A mesma confusão no cerne do establishment político é o que vem caracterizando a sua reação à explosão dos subúrbios. Hoje tanto a esquerda quanto a direita compreendem que há anos vêm ignorando o problema dos filhos dos imigrantes, desempregados e destituídos de esperança.
O muito elogiado modelo social francês fracassou totalmente em trazer alívio a essa geração alienada. Os filhos dessa geração não recebem os benefícios do sistema de bem-estar social. O modelo social garante a proteção para aqueles que têm empregos ocasionais, mas não para os "excluídos" que nunca tiveram nenhum tipo de emprego ou educação decente.

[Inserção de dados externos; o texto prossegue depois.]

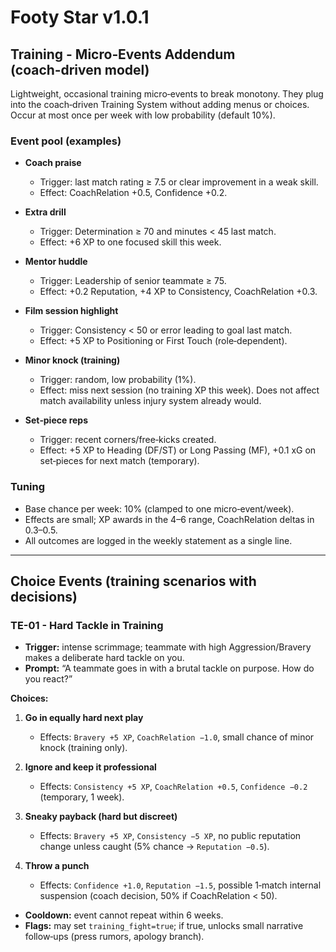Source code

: # Footy Star v1.0.1
## Training - Micro‑Events Addendum (coach‑driven model)

Lightweight, occasional training micro‑events to break monotony. They plug into the coach‑driven Training System without adding menus or choices. Occur at most once per week with low probability (default 10%).

### Event pool (examples)
- **Coach praise**
  - Trigger: last match rating ≥ 7.5 or clear improvement in a weak skill.
  - Effect: CoachRelation +0.5, Confidence +0.2.

- **Extra drill**
  - Trigger: Determination ≥ 70 and minutes < 45 last match.
  - Effect: +6 XP to one focused skill this week.

- **Mentor huddle**
  - Trigger: Leadership of senior teammate ≥ 75.
  - Effect: +0.2 Reputation, +4 XP to Consistency, CoachRelation +0.3.

- **Film session highlight**
  - Trigger: Consistency < 50 or error leading to goal last match.
  - Effect: +5 XP to Positioning or First Touch (role‑dependent).

- **Minor knock (training)**
  - Trigger: random, low probability (1%).
  - Effect: miss next session (no training XP this week). Does not affect match availability unless injury system already would.

- **Set‑piece reps**
  - Trigger: recent corners/free‑kicks created.
  - Effect: +5 XP to Heading (DF/ST) or Long Passing (MF), +0.1 xG on set‑pieces for next match (temporary).

### Tuning
- Base chance per week: 10% (clamped to one micro‑event/week).
- Effects are small; XP awards in the 4–6 range, CoachRelation deltas in 0.3–0.5.
- All outcomes are logged in the weekly statement as a single line.

---

## Choice Events (training scenarios with decisions)

### TE-01 - Hard Tackle in Training
- **Trigger:** intense scrimmage; teammate with high Aggression/Bravery makes a deliberate hard tackle on you.
- **Prompt:** “A teammate goes in with a brutal tackle on purpose. How do you react?”

**Choices:**
1) **Go in equally hard next play**  
   - Effects: `Bravery +5 XP`, `CoachRelation −1.0`, small chance of minor knock (training only).

2) **Ignore and keep it professional**  
   - Effects: `Consistency +5 XP`, `CoachRelation +0.5`, `Confidence −0.2` (temporary, 1 week).

3) **Sneaky payback (hard but discreet)**  
   - Effects: `Bravery +5 XP`, `Consistency −5 XP`, no public reputation change unless caught (5% chance → `Reputation −0.5`).

4) **Throw a punch**  
   - Effects: `Confidence +1.0`, `Reputation −1.5`, possible 1‑match internal suspension (coach decision, 50% if CoachRelation < 50).

- **Cooldown:** event cannot repeat within 6 weeks.
- **Flags:** may set `training_fight=true`; if true, unlocks small narrative follow‑ups (press rumors, apology branch).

O ideal republicano francês de igualdade e indiferença oficial à raça não melhorou a situação dos imigrantes. A realidade social é a de que quem tem nome árabe ou africano enfrenta problemas praticamente insuperáveis para encontrar trabalho ou sair do gueto.
Não só as forças da lei perderam o controle sobre esses jovens. Os pais dos revoltosos não influenciam seus filhos. Tampouco o fazem as lideranças islâmicas que apelaram para que parem de queimar carros e roubar lojas em suas próprias comunidades. Esses jovens não têm lealdade à mesquita nem ao Estado.

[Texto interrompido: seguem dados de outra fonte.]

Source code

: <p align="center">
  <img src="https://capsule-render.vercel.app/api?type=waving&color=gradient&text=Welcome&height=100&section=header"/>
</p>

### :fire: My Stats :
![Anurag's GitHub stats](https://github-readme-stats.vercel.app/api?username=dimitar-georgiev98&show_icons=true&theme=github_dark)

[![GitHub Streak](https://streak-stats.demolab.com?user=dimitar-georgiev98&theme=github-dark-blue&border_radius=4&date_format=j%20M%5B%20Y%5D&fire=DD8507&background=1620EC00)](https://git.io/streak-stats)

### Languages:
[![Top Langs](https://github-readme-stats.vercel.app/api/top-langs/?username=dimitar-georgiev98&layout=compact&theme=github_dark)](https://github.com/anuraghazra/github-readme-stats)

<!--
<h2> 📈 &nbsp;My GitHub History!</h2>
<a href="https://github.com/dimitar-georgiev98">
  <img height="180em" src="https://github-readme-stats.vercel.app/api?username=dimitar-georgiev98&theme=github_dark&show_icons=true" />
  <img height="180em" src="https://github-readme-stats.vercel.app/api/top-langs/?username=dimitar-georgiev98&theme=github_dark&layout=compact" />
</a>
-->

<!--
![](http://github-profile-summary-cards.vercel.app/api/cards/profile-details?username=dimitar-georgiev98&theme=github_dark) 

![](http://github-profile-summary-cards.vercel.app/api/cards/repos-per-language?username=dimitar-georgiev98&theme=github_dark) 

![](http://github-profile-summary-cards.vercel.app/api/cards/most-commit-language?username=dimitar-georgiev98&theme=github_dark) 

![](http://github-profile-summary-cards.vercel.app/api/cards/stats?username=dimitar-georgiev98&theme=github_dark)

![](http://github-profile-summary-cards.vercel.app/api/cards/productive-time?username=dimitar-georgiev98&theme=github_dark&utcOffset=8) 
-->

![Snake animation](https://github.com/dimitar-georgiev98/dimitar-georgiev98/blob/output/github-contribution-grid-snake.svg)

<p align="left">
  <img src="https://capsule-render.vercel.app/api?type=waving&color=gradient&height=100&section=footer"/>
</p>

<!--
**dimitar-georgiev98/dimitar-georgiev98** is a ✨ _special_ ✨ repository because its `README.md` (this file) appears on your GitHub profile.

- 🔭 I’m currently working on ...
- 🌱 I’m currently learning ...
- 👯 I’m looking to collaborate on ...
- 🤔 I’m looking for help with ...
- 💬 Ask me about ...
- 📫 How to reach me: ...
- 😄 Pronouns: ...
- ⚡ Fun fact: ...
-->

Não houve, ao que parece, nenhuma inspiração religiosa nos distúrbios, nem mesmo por parte de fundamentalistas muçulmanos. Foi uma explosão social. Seus alvos foram automóveis -símbolos da sociedade que os excluiu- e instituições do Estado.
Seria um erro se outros países da Europa observassem o que se passa na França com um sentimento de auto-satisfação. As tentativas alternativas de multiculturalismo, no Reino Unido e na Holanda, incentivando a manutenção da identidade cultural e étnica nas comunidades imigrantes, não têm tido muito mais sucesso.
Os atentados de 7 de julho em Londres mostram que há uma geração de filhos de imigrantes nascida no Reino Unido que se sente igualmente alienada e é capaz de fazer pior do que apedrejar policiais e queimar carros.
Nicolas Sarkozy, ministro do Interior da França e possível candidato presidencial, questionou o absolutismo da tradição francesa de não levar a raça em conta, sugerindo que alguma discriminação positiva talvez seja o modo de o país se afastar da exclusão racial, realidade inconteste.
No entanto, o fato de ter tachado os jovens agitadores de "escória" que precisava ser limpa das ruas com as mesmas mangueiras de pressão usadas para limpar a sujeira entranhada em prédios antigos teve implicações raciais assustadoras que quase certamente ajudaram a agravar a crise.
Sarkozy pode ter prejudicado permanentemente suas ambições presidenciais. Mas o fato é que não existem respostas fáceis para nenhum país europeu. Aqueles que tiveram colônias hoje são comunidades multiétnicas. Eles precisam aprender com os erros uns dos outros e esforçar-se mais para integrar os filhos dos imigrantes, de modo que consigam educação e empregos melhores.
Tentar reverter o relógio da imigração ou fechar as portas da Europa não seria resposta válida. Isso apenas viria agravar a divisão racial. Apenas uma Europa aberta será capaz de competir em uma economia globalizada, celebrando sua diversidade e assegurando que seus imigrantes, e os filhos deles, tenham orgulho de suas novas nacionalidades. Talvez eles até mesmo aprendam a sentir orgulho de ser europeus.